Rice Root Exudate Modulates Functional Traits of Plant-Growth-Promoting Bacteria: A Step Towards Rhizosphere Engineering

Abstract

Rhizosphere engineering offers a promising strategy to improve crop productivity and soil health by optimizing plant-microbe interactions through targeted modulation of rhizosphere functioning. A key step in this approach is effective recruitment and functional activation of inoculated plant growth-promoting rhizobacteria (PGPR), mainly driven by root exudate-mediated signaling. This study investigates the response of five phylogenetically diversified PGPR strains, Azotobacter chroococcum (Ac1), Azospirillum lipoferum (Az204), Pseudomonas chlororaphis (ZSB15), Bacillus altitudinis (FD48), and Pristia endophytica (NE14) to root exudates derived from three different rice cultivars (BPT5204, Co51, and Co55) at active tillering and panicle initiation stages.

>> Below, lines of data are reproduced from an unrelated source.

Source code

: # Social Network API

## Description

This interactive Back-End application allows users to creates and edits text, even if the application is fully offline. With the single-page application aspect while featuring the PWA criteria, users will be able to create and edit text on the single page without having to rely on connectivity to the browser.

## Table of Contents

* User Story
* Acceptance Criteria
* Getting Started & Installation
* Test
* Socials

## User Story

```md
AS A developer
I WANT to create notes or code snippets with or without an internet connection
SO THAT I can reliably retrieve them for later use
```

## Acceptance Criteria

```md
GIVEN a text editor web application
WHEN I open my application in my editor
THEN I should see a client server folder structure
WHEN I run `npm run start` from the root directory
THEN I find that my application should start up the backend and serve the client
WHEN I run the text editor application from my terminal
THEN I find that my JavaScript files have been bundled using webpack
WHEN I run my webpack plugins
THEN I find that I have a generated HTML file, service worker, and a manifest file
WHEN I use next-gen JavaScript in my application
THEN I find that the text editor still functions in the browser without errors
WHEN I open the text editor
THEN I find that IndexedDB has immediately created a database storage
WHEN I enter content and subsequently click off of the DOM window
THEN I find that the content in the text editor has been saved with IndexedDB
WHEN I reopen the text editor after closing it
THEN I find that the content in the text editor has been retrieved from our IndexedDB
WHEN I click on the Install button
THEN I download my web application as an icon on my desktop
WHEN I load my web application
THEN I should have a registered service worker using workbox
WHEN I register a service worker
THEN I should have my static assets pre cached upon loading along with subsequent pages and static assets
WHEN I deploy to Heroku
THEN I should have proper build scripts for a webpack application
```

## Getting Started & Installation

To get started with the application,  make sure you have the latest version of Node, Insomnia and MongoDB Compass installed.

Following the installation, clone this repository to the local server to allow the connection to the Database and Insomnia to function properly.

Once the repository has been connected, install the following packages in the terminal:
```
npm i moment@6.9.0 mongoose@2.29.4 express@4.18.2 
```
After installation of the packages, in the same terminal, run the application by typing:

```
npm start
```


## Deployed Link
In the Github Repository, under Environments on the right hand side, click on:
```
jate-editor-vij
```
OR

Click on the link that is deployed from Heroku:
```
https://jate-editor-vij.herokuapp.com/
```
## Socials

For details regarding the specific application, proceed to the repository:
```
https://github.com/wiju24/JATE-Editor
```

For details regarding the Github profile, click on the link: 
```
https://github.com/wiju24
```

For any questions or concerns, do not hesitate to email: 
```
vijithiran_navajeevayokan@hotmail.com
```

Functional traits including growth, chemotaxis, biofilm formation, and cell wall-degrading enzyme activity of rhizobacteria were assessed. The results revealed strain- and cultivar-specific modulation of these traits, with NE14 and FD48 showing significant upregulation of assessed traits in response to exudates from BPT5204 and Co51. Gas chromatography-mass spectrometry profiling of root exudates confirmed compositional differences between cultivars and developmental stages, highlighting key metabolites such as hexadecanoic acid, propionic acid, octadecenoic acid methyl ester, and trans-3-hydroxycinnamic acid as potential regulators of PGPR chemotaxis, colonization, and biofilm formation. Principal component and correlation analyses identified cell wall-degrading enzymes and chemotaxis as contributors to strain variability, underscoring their role in establishing rhizosphere competence. These findings strengthen the importance of functional trait-based screening for identifying PGPR strains with high adaptability to the rhizosphere environment. By demonstrating that root exudate-mediated modulation of PGPR traits can enhance bacterial colonization and functionality, this study offers a conceptual foundation and experimental framework for PGPR-mediated rhizosphere engineering.